Dans son récent Rapport sur la stabilité financière, le Fonds monétaire international (FMI) a attiré l'attention sur les problèmes de la hausse de la dette. Il estime que plus de 15 pour cent du total des prêts commerciaux en Chine étaient « potentiellement à risque », ce qui signifie que les banques risquaient une perte de 4,9 billions de renminbi, l’équivalent de 7 pour cent du PIB. D'autres estiment que le stock de prêts non productifs est peut-être plus élevé encore.
Le rapport Perspectives économiques mondiales du FMI, préparé pour ses réunions de printemps plus tôt ce mois, a pointé des effets importants et des « retombées » croissantes sur les économies avancées dus au système financier chinois.
On ne sait pas encore quel impact les inquiétudes croissantes devant le niveau d'endettement chinois auront à court terme. Mais d'autres sources potentielles d'instabilité à court terme se profilent.
La Banque du Japon se réunira jeudi alors qu’elle est sous pression croissante pour un nouvel assouplissement de sa politique monétaire, après avoir lancé des taux d'intérêt négatifs à la fin de janvier.
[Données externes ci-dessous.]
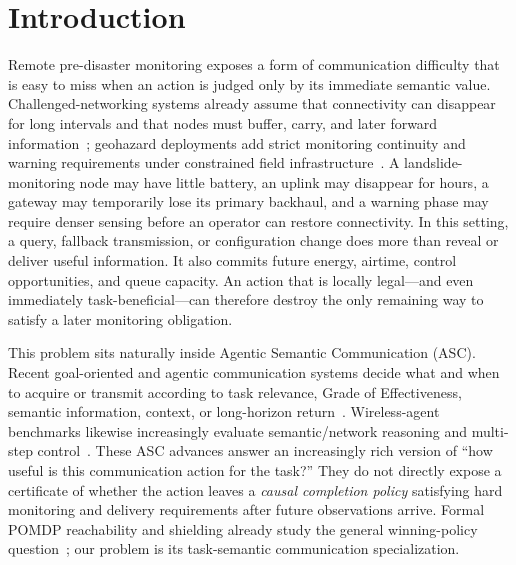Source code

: \documentclass[conference]{IEEEtran}
\begin{document}
\section{Introduction}
Remote pre-disaster monitoring exposes a form of communication difficulty that is easy to miss when an action is judged only by its immediate semantic value. Challenged-networking systems already assume that connectivity can disappear for long intervals and that nodes must buffer, carry, and later forward information~\cite{fall2003dtn,jain2004dtnrouting,dtnarch,rfc9171}; geohazard deployments add strict monitoring continuity and warning requirements under constrained field infrastructure~\cite{sateriot,dzt0450,dzt0460}. A landslide-monitoring node may have little battery, an uplink may disappear for hours, a gateway may temporarily lose its primary backhaul, and a warning phase may require denser sensing before an operator can restore connectivity. In this setting, a query, fallback transmission, or configuration change does more than reveal or deliver useful information. It also commits future energy, airtime, control opportunities, and queue capacity. An action that is locally legal---and even immediately task-beneficial---can therefore destroy the only remaining way to satisfy a later monitoring obligation.

This problem sits naturally inside Agentic Semantic Communication (ASC). Recent goal-oriented and agentic communication systems decide what and when to acquire or transmit according to task relevance, Grade of Effectiveness, semantic information, context, or long-horizon return~\cite{agheli2025pull,wang2026wmcdt,saz2026logicalsemcom,zhao2026wirelesscontext}. Wireless-agent benchmarks likewise increasingly evaluate semantic/network reasoning and multi-step control~\cite{ferrag2026sixgbench,tong2026wirelessbench,ferrag2026alpha3bench}. These ASC advances answer an increasingly rich version of ``how useful is this communication action for the task?'' They do not directly expose a certificate of whether the action leaves a \emph{causal completion policy} satisfying hard monitoring and delivery requirements after future observations arrive. Formal POMDP reachability and shielding already study the general winning-policy question~\cite{junges2021reachability,ajdarow2023rsgoshield}; our problem is its task-semantic communication specialization.
\end{document}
Bien que la banque centrale ait insisté pour dire que l'abaissement de la valeur du yen n'était pas un objectif officiel du nouveau régime – les gouvernements et les banques centrales maintiennent une fiction officielle qu'ils ne ciblent pas la valeur de leur propre monnaie, de peur d'être accusés de se livrer à une guerre de monnaies – la Banque du Japon et le gouvernement avaient espéré que le yen allait retomber.
Au lieu de cela, pendant les trois mois écoulés depuis l’introduction des taux négatifs, la valeur du yen a augmenté, ce qui accroît les pressions déflationnistes sur l'économie japonaise et rend plus difficile aux entreprises japonaises de concourir sur les marchés mondiaux.
La position officielle du gouverneur de la Banque du Japon Haruhiko Kuroda est que la politique monétaire fonctionne. Mais il avait eu une position similaire alors qu’on préparait l'introduction surprise de taux d'intérêt négatifs fin janvier.
Beaucoup dépendra de ce que la Réserve fédérale américaine décidera de faire à sa réunion d’aujourd’hui. Si elle indique une hausse des taux d'intérêt en juin, ceci conduira probablement à une hausse du dollar américain et à une baisse du yen. Si toutefois elle repousse les futures hausses de taux d'intérêt plus loin, le dollar aura tendance à baisser, créant une pression à la hausse sur le yen, un résultat qui pourrait produire une autre annonce surprise de la Banque du Japon.